■ What the task asks: Isolate every line in the records below with "您不能是其他納稅人的合資格子女" in it.

■ Extracted entries:
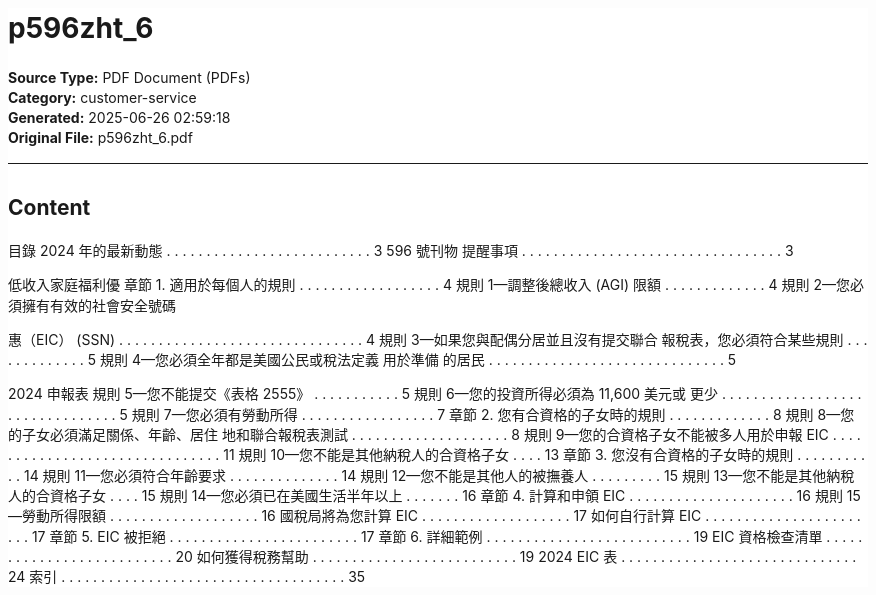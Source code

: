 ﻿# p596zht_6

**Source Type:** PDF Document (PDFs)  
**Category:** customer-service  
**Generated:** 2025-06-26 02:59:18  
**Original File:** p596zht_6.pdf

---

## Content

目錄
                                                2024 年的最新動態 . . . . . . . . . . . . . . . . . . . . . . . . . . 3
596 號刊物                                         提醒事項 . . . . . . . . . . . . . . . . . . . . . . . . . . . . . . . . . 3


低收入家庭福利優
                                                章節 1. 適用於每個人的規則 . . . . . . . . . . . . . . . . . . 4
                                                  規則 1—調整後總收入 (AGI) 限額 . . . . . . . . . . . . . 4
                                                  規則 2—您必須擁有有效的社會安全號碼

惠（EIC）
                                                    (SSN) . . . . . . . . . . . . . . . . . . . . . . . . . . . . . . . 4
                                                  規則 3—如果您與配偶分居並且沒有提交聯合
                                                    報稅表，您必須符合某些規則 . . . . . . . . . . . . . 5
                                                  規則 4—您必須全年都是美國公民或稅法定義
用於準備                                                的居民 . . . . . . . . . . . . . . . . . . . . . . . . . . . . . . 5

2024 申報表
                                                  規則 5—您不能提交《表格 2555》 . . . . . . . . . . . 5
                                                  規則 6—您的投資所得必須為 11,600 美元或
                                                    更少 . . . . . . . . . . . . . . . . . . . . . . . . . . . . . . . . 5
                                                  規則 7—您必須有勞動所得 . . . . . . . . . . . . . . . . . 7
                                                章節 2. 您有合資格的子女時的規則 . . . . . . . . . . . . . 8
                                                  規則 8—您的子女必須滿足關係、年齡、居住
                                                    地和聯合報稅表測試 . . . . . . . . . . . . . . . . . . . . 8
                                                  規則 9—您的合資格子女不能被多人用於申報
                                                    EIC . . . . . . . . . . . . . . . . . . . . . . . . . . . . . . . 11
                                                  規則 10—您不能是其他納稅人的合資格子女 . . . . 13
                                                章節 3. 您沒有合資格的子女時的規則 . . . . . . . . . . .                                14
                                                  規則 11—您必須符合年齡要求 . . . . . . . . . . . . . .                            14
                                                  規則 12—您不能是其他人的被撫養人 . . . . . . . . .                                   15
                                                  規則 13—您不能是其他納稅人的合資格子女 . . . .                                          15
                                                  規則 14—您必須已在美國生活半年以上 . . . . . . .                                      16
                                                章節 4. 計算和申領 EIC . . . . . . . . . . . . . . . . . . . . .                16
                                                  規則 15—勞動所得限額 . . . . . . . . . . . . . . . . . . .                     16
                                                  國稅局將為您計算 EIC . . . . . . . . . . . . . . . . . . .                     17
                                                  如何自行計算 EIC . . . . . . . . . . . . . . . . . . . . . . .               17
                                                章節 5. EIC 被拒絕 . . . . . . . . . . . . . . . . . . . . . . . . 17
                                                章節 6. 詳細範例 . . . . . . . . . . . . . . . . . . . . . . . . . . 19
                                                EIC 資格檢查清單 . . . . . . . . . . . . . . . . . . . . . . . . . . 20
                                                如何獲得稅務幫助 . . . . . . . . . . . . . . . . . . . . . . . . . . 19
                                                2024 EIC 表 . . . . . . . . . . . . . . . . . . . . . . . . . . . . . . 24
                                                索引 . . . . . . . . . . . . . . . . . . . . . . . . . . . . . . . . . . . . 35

■ Solution to this exercise:
                                                  規則 10—您不能是其他納稅人的合資格子女 . . . . 13
                                                  規則 13—您不能是其他納稅人的合資格子女 . . . .                                          15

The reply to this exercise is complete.